**WHAT NEEDS TO BE DONE**
In the entries below, find every line with the string "install" and copy it.

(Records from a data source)
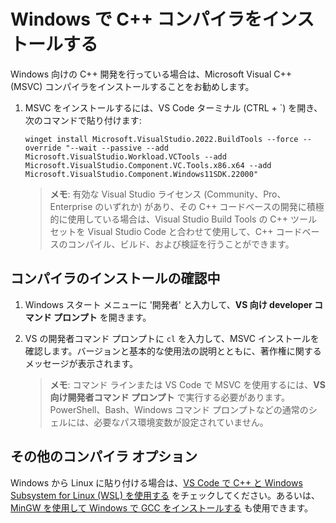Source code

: <h1 data-loc-id="walkthrough.windows.install.compiler">Windows で C++ コンパイラをインストールする</h1>
<p data-loc-id="walkthrough.windows.text1">Windows 向けの C++ 開発を行っている場合は、Microsoft Visual C++ (MSVC) コンパイラをインストールすることをお勧めします。</p>
<ol>
<li><p data-loc-id="walkthrough.windows.text2">MSVC をインストールするには、VS Code ターミナル (CTRL + `) を開き、次のコマンドで貼り付けます:
</p><pre><code style="white-space: pre-wrap;">winget install Microsoft.VisualStudio.2022.BuildTools --force --override "--wait --passive --add Microsoft.VisualStudio.Workload.VCTools --add Microsoft.VisualStudio.Component.VC.Tools.x86.x64 --add Microsoft.VisualStudio.Component.Windows11SDK.22000"</code></pre>
</li>
<blockquote>
<p><strong data-loc-id="walkthrough.windows.note1">メモ</strong>: <span data-loc-id="walkthrough.windows.note1.text">有効な Visual Studio ライセンス (Community、Pro、Enterprise のいずれか) があり、その C++ コードベースの開発に積極的に使用している場合は、Visual Studio Build Tools の C++ ツールセットを Visual Studio Code と合わせて使用して、C++ コードベースのコンパイル、ビルド、および検証を行うことができます。</span></p>
</blockquote>

</ol>
<h2 data-loc-id="walkthrough.windows.verify.compiler">コンパイラのインストールの確認中</h2>
<ol>
<li><p data-loc-id="walkthrough.windows.open.command.prompt">Windows スタート メニューに '開発者' と入力して、<strong data-loc-id="walkthrough.windows.command.prompt.name1">VS 向け developer コマンド プロンプト</strong> を開きます。</p>
</li>
<li><p data-loc-id="walkthrough.windows.check.install">VS の開発者コマンド プロンプトに <code>cl</code> を入力して、MSVC インストールを確認します。バージョンと基本的な使用法の説明とともに、著作権に関するメッセージが表示されます。</p>
<blockquote>
<p><strong data-loc-id="walkthrough.windows.note2">メモ</strong>: <span data-loc-id="walkthrough.windows.note2.text">コマンド ラインまたは VS Code で MSVC を使用するには、<strong data-loc-id="walkthrough.windows.command.prompt.name2">VS 向け開発者コマンド プロンプト</strong> で実行する必要があります。<span>PowerShell</span>、<span>Bash</span>、Windows コマンド プロンプトなどの通常のシェルには、必要なパス環境変数が設定されていません。</span></p>
</blockquote>
</li>
</ol>
<h2 data-loc-id="walkthrough.windows.other.compilers">その他のコンパイラ オプション</h2>
<p data-loc-id="walkthrough.windows.text3">Windows から Linux に貼り付ける場合は、<a href="https://code.visualstudio.com/docs/cpp/config-wsl" data-loc-id="walkthrough.windows.link.title1">VS Code で C++ と Windows Subsystem for Linux (WSL) を使用する</a> をチェックしてください。あるいは、<a href="https://code.visualstudio.com/docs/cpp/config-mingw" data-loc-id="walkthrough.windows.link.title2">MinGW を使用して Windows で GCC をインストールする</a> も使用できます。</p>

**YOUR RESPONSE**
: <h1 data-loc-id="walkthrough.windows.install.compiler">Windows で C++ コンパイラをインストールする</h1>
</p><pre><code style="white-space: pre-wrap;">winget install Microsoft.VisualStudio.2022.BuildTools --force --override "--wait --passive --add Microsoft.VisualStudio.Workload.VCTools --add Microsoft.VisualStudio.Component.VC.Tools.x86.x64 --add Microsoft.VisualStudio.Component.Windows11SDK.22000"</code></pre>
<li><p data-loc-id="walkthrough.windows.check.install">VS の開発者コマンド プロンプトに <code>cl</code> を入力して、MSVC インストールを確認します。バージョンと基本的な使用法の説明とともに、著作権に関するメッセージが表示されます。</p>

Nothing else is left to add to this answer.